§ **WHAT TO DO**:
Would you copy each line of the data below that has "wikimedia"?

(Stored data)
/---
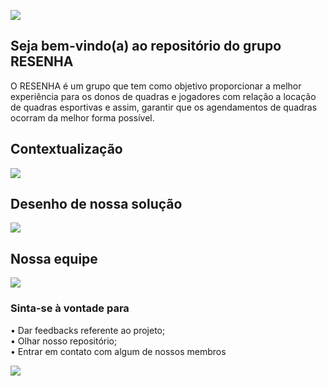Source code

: ![](https://github.com/Biellferraz/Resenha/blob/main/documentacao/imagens-readme/capa.png)

## Seja bem-vindo(a) ao repositório do grupo RESENHA
O RESENHA é um grupo que tem como objetivo proporcionar a melhor experiência para os donos de quadras e jogadores com relação a locação de quadras esportivas e assim, garantir que os agendamentos de quadras ocorram da melhor forma possível.

## Contextualização
![](https://github.com/Biellferraz/Resenha/blob/main/documentacao/imagens-readme/contextualizacao.png)

## Desenho de nossa solução
![](https://github.com/Biellferraz/Resenha/blob/main/documentacao/imagens-readme/HLD.png)

## Nossa equipe
![](https://github.com/Biellferraz/Resenha/blob/main/documentacao/imagens-readme/equipe)

### Sinta-se à vontade para
• Dar feedbacks referente ao projeto; <br>
• Olhar nosso repositório; <br> 
• Entrar em contato com algum de nossos membros <br>

![](https://github.com/Biellferraz/Resenha/blob/main/documentacao/imagens-readme/final.png)

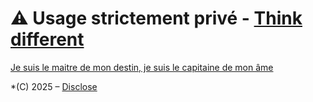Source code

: # ⚠️ Usage strictement privé  - [Think different](https://youtu.be/JHFrR6sD6gw?si=4lZNLp5rvtaKNM9p)

[Je suis le maitre de mon destin, je suis le capitaine de mon âme](https://youtu.be/x5dTDpqXrfk?si=1JOMbtV6fILykcJU)
 
*(C) 2025 – [Disclose](https://disclose.ngo/fr)  
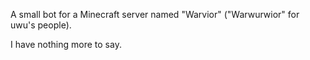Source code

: A small bot for a Minecraft server named "Warvior" ("Warwurwior" for uwu's people).

I have nothing more to say.
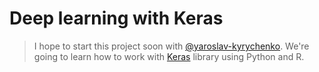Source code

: # Deep learning with Keras
> I hope to start this project soon with [@yaroslav-kyrychenko](https://github.com/yaroslav-kyrychenko). We're going to learn how to work with [Keras](https://keras.io/getting_started/) library using Python and R.

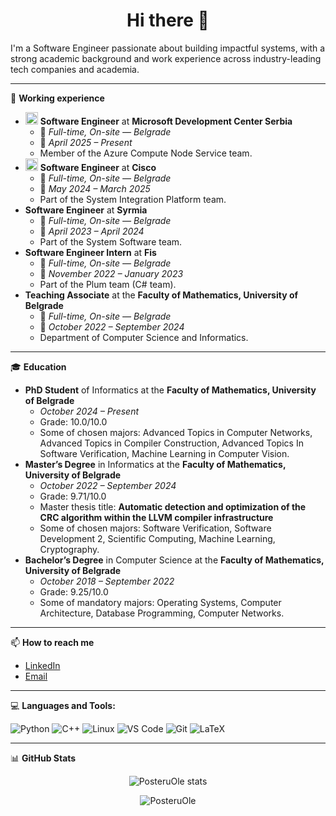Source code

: <h1 align="center">Hi there 👋</h1>

I'm a Software Engineer passionate about building impactful systems, with a strong academic background and work experience across industry-leading tech companies and academia.

---
💼 **Working experience**

- <img src="https://upload.wikimedia.org/wikipedia/commons/4/44/Microsoft_logo.svg" alt="Microsoft" height="20"/> **Software Engineer** at **Microsoft Development Center Serbia**
  - 🏢 *Full-time, On-site — Belgrade*
  - 📅 *April 2025 – Present*
  - Member of the Azure Compute Node Service team.
- <img src="https://upload.wikimedia.org/wikipedia/commons/6/64/Cisco_logo.svg" alt="Cisco" height="20"/> **Software Engineer** at **Cisco**
  - 🏢 *Full-time, On-site — Belgrade*
  - 📅 *May 2024 – March 2025*
  - Part of the System Integration Platform team.   
- **Software Engineer** at **Syrmia**
  - 🏢 *Full-time, On-site — Belgrade*
  - 📅 *April 2023 – April 2024*
  - Part of the System Software team.
- **Software Engineer Intern** at **Fis**
  - 🏢 *Full-time, On-site — Belgrade*
  - 📅 *November 2022 – January 2023*
  - Part of the Plum team (C# team).
- **Teaching Associate** at the **Faculty of Mathematics, University of Belgrade**
  - 🏢 *Full-time, On-site — Belgrade*
  - 📅 *October 2022 – September 2024*
  - Department of Computer Science and Informatics. 

---

🎓 **Education**

- **PhD Student** of Informatics at the **Faculty of Mathematics, University of Belgrade**
  - *October 2024 – Present*
  - Grade: 10.0/10.0
  - Some of chosen majors: Advanced Topics in Computer Networks, Advanced Topics in Compiler Construction, Advanced Topics In Software Verification, Machine Learning in Computer Vision. 
- **Master’s Degree** in Informatics at the **Faculty of Mathematics, University of Belgrade**
  - *October 2022 – September 2024*
  - Grade: 9.71/10.0
  - Master thesis title: **Automatic detection and optimization of the CRC algorithm within the LLVM compiler infrastructure**
  - Some of chosen majors: Software Verification, Software Development 2, Scientific Computing, Machine Learning, Cryptography. 
- **Bachelor’s Degree** in Computer Science at the **Faculty of Mathematics, University of Belgrade**
  - *October 2018 – September 2022*
  - Grade: 9.25/10.0
  - Some of mandatory majors: Operating Systems, Computer Architecture, Database Programming, Computer Networks.

 
---

📫 **How to reach me**

- [LinkedIn](https://www.linkedin.com/in/petar-te%C5%A1i%C4%87-11b667220/)
- [Email](mailto:posteru.ole@gmail.com)

---

💻 **Languages and Tools:**

![Python](https://img.shields.io/badge/Python-3776AB?style=flat&logo=python&logoColor=white)
![C++](https://img.shields.io/badge/C++-00599C?style=flat&logo=c%2B%2B&logoColor=white)
![Linux](https://img.shields.io/badge/Linux-FCC624?style=flat&logo=linux&logoColor=black)
![VS Code](https://img.shields.io/badge/VS_Code-007ACC?style=flat&logo=visual-studio-code&logoColor=white)
![Git](https://img.shields.io/badge/Git-F05032?style=flat&logo=git&logoColor=white)
![LaTeX](https://img.shields.io/badge/LaTeX-008080?style=flat&logo=latex&logoColor=white)

---

📊 **GitHub Stats**

<p align="center">
  <img src="https://github-readme-stats.vercel.app/api?username=PosteruOle&show_icons=true&theme=radical" alt="PosteruOle stats" />
</p>

<p align="center">
  <img src="https://komarev.com/ghpvc/?username=PosteruOle&label=Profile%20views&color=0e75b6&style=flat" alt="PosteruOle" />
</p>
\---
§ **EXERCISE RESPONSE**:
- <img src="https://upload.wikimedia.org/wikipedia/commons/4/44/Microsoft_logo.svg" alt="Microsoft" height="20"/> **Software Engineer** at **Microsoft Development Center Serbia**
- <img src="https://upload.wikimedia.org/wikipedia/commons/6/64/Cisco_logo.svg" alt="Cisco" height="20"/> **Software Engineer** at **Cisco**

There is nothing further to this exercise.